No accounting firm will be permitted to audit an SEC registered entity unless it is registered with the board. The board will be funded through an accounting support fee paid by issuers, in amounts assessed according to issuers' relative market capitalization. The board is permitted to differentiate among various classes of issuers in allocating fees. Retirement Plan Suspension Periods
H.R. 3763 requires defined contribution retirement plan administrators to notify employees at least 30 days in advance of a suspension period during which participants will be limited in their ability to direct their account investments. The bill prohibits directors and executive officers from trading company stock during suspension periods.
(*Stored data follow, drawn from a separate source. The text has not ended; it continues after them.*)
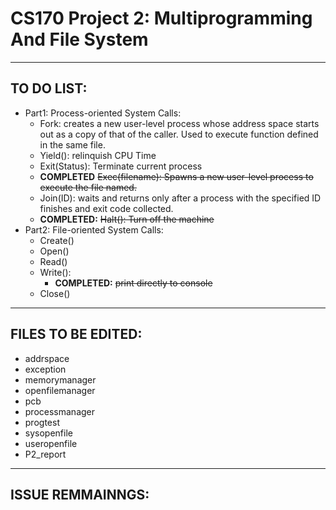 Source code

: # CS170 Project 2: Multiprogramming And File System

---

## TO DO LIST:
  * Part1: Process-oriented System Calls:
    * Fork: creates a new user-level process whose address space starts out as a copy of that of the caller.
    Used to execute function defined in the same file.
    * Yield(): relinquish CPU Time
    * Exit(Status): Terminate current process
    * **COMPLETED** ~~Exec(filename): Spawns a new user-level process to execute the file named.~~
    * Join(ID): waits and returns only after a process with the specified ID finishes and exit code collected.
    * **COMPLETED:** ~~Halt(): Turn off the machine~~
  * Part2: File-oriented System Calls:
    * Create()
    * Open()
    * Read()
    * Write():
      * **COMPLETED:** ~~print directly to console~~
    * Close()

---

## FILES TO BE EDITED:
  * addrspace
  * exception
  * memorymanager
  * openfilemanager
  * pcb
  * processmanager
  * progtest
  * sysopenfile
  * useropenfile
  * P2_report
---

## ISSUE REMMAINNGS:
Other Significant Provisions
In addition, H.R. 3763 includes provisions that: - restrict the nonauditing services that can be provided by auditors;
- direct the SEC to adopt rules to require companies to have audit committees comprised solely of independent directors and impose new duties on audit committees;
- require rotation of a company's auditing firm's lead partner and review partner every five years;
- require the Comptroller General to study the potential effects of requiring the mandatory rotation of registered public accounting firms;
- direct the SEC to adopt rules to require CEOs and CFOs to certify that their company's annual and quarterly reports containing financial statements are appropriate and fair;
- require companies to disclose, on a rapid and current basis, material changes in their financial condition or operations;
- require stock transactions by management and principal stockholders to be disclosed to the SEC before the end of the second business day following the transaction;
- increase criminal penalties for securities fraud, document destruction, and violations of ERISA;
- lengthen the statute of limitations for private securities fraud actions to the earlier of five years after the alleged violation or two years after its discovery;
- require the SEC to adopt rules to prohibit conflicts of interest that could compromise the independence of securities analysts;
- direct the SEC to adopt rules to require public companies to disclose whether they have adopted a corporate code of ethics for senior financial officers and to disclose immediately to the public any change in, or waiver of, their code;
- authorize significant resources for the SEC to, among other things, provide enhanced oversight of auditors; and
- require the SEC to study the role of credit rating agencies in the operation of the securities markets.